Volatility in US Treasury prices has been building for the past six months or so as measured by the ICE Bank of America Merrill Lynch Move Index. That is not all that surprising given the magnifying effect even small interest rate movements have on Treasury prices in today’s low rate environment.  The challenge investors face is that bonds, particularly longer-dated issues, offer anemic income streams and the likelihood of principal erosion as rates rise to more normal levels.  We continue to maintain lower duration within fixed income allocations than our benchmark because we believe that the long end of the yield curve, here and abroad, offers little investment merit and the potential for a great deal of volatility.
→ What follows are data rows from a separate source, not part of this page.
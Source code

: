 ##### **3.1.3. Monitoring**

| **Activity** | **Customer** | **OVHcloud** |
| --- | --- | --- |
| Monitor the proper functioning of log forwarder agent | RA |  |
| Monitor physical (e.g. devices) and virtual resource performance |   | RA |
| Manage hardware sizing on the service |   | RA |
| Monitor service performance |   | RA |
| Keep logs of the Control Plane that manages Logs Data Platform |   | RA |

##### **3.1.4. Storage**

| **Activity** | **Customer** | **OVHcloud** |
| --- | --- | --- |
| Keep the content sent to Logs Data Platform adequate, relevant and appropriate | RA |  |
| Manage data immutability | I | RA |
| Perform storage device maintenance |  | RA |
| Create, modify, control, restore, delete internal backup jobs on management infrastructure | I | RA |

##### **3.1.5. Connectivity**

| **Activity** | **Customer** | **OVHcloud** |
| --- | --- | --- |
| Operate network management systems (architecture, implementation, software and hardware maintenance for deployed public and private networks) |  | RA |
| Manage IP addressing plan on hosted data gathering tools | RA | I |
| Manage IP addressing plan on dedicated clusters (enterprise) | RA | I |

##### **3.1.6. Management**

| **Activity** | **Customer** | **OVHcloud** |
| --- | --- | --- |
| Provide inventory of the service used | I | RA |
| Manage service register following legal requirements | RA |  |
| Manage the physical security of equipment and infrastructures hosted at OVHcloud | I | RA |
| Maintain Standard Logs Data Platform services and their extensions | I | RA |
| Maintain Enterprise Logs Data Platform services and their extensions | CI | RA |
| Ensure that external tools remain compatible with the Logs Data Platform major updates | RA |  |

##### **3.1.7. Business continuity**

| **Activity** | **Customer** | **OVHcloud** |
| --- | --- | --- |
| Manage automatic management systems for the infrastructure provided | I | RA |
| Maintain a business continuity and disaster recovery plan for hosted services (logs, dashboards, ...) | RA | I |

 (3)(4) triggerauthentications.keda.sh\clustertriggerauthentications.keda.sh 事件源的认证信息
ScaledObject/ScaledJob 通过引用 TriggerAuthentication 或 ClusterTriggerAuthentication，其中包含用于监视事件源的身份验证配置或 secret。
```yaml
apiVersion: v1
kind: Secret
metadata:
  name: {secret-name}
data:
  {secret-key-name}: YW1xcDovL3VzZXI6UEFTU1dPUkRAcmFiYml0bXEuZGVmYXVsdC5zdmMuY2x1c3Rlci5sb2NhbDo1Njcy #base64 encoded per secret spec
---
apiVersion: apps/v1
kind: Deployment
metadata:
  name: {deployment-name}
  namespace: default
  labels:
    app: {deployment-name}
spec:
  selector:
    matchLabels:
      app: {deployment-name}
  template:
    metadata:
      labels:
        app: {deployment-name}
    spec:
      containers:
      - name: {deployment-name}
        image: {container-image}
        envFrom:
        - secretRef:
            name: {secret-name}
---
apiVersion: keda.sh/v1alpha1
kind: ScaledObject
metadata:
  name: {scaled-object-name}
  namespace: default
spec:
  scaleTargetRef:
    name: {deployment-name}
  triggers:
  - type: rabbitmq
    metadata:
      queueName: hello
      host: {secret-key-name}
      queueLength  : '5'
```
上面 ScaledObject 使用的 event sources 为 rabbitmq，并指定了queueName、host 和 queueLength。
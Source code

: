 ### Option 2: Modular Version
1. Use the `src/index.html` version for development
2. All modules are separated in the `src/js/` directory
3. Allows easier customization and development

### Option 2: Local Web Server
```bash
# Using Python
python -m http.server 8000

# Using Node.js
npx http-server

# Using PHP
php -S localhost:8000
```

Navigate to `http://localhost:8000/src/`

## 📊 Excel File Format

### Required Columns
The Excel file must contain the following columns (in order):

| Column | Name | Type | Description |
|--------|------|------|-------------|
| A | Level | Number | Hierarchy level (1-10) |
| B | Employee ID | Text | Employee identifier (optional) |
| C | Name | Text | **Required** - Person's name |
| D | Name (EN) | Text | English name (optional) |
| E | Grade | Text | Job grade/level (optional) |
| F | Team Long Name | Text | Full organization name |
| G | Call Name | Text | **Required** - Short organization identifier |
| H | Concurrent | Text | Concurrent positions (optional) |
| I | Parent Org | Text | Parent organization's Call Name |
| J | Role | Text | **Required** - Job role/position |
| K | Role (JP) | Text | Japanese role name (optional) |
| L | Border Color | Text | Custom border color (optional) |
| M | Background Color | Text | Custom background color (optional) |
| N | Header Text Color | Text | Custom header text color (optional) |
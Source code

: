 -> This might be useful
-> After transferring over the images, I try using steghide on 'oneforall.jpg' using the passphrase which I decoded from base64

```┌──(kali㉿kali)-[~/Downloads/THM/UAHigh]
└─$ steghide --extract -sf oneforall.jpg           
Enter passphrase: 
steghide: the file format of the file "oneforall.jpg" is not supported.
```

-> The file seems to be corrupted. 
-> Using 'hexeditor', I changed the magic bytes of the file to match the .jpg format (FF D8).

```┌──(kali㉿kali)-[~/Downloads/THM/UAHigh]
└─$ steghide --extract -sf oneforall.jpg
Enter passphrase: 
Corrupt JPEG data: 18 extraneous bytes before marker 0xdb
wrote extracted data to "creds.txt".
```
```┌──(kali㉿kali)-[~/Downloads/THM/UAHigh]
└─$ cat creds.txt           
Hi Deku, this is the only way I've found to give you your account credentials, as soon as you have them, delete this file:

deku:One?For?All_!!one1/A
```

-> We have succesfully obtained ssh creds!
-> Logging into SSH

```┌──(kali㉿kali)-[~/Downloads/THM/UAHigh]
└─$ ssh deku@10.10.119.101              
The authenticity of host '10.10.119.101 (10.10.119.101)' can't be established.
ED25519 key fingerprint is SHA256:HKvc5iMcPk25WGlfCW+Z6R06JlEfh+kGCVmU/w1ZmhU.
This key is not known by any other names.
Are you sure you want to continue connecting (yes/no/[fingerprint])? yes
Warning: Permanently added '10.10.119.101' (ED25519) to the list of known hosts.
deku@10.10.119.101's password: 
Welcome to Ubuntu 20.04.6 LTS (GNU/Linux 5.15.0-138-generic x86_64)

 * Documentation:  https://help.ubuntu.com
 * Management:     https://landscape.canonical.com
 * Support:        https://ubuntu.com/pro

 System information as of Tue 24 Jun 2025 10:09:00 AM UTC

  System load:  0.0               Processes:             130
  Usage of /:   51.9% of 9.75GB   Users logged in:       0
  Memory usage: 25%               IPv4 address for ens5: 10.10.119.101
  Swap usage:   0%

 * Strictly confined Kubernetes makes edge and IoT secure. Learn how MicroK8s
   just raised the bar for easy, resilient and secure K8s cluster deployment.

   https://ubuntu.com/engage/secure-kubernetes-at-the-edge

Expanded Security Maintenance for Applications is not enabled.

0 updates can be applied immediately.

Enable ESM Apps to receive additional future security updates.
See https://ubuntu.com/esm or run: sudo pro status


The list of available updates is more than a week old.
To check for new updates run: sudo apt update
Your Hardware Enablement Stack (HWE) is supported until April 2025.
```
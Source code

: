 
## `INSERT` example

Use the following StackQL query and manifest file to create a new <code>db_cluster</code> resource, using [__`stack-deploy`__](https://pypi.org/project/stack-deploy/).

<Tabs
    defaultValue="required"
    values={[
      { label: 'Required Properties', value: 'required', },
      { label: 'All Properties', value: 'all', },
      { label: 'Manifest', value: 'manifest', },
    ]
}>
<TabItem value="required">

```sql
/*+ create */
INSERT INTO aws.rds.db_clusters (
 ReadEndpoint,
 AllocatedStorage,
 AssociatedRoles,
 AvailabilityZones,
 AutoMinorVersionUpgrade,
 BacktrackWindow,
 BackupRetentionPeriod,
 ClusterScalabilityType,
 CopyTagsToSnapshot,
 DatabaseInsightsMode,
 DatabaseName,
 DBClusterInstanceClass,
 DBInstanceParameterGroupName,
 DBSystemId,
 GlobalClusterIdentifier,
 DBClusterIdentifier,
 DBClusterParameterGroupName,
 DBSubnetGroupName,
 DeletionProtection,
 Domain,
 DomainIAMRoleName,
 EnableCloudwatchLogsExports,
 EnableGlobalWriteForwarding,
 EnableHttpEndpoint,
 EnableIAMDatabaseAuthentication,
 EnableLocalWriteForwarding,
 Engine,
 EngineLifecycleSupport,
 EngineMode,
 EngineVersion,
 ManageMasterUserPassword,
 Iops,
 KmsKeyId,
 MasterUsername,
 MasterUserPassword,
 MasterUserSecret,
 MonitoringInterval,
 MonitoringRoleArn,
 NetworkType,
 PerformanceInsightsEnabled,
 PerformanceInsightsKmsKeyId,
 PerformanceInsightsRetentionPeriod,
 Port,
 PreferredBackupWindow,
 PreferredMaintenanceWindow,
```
WCM Chart of the Week for September 23, 2019

On this convening day for the UN Climate Action Summit, we take a fresh look at the benefits of climate-centric fixed income investment strategies. There is a persistent myth that disciplined ESG investing dampens investment performance, which we believe is short sighted.  This week’s chart examines the total return properties of the Bloomberg Barclays MSCI Global Green Bond Total Return Index versus the Global Aggregate equivalent index.  The green bond Index is based on issuers that adhere to the Green Bond Principles which include energy efficiency, renewable energy, pollution prevention and control, sustainable management of land and natural resources, potable water and wastewater management, and clean transport among other critical green activities. What this relationship shows us is that there are periods when the green index underperforms and also periods when the index outperforms the broader aggregate index.  This index started at the end of 2013, so we have nearly seven years of data to evaluate.  According to Bloomberg, over that time frame (as of September 20, 2019), the green index is up 22.3% compare to 12.2% for the global aggregate or annualized total returns of 3.6% and 2.0%, respectively.  Clearly, over the longer term, green-oriented fixed income investors have done well by investing in issues that are doing good as compared to the overall global bond market. [Chart courtesy Bloomberg LP (c) 2019]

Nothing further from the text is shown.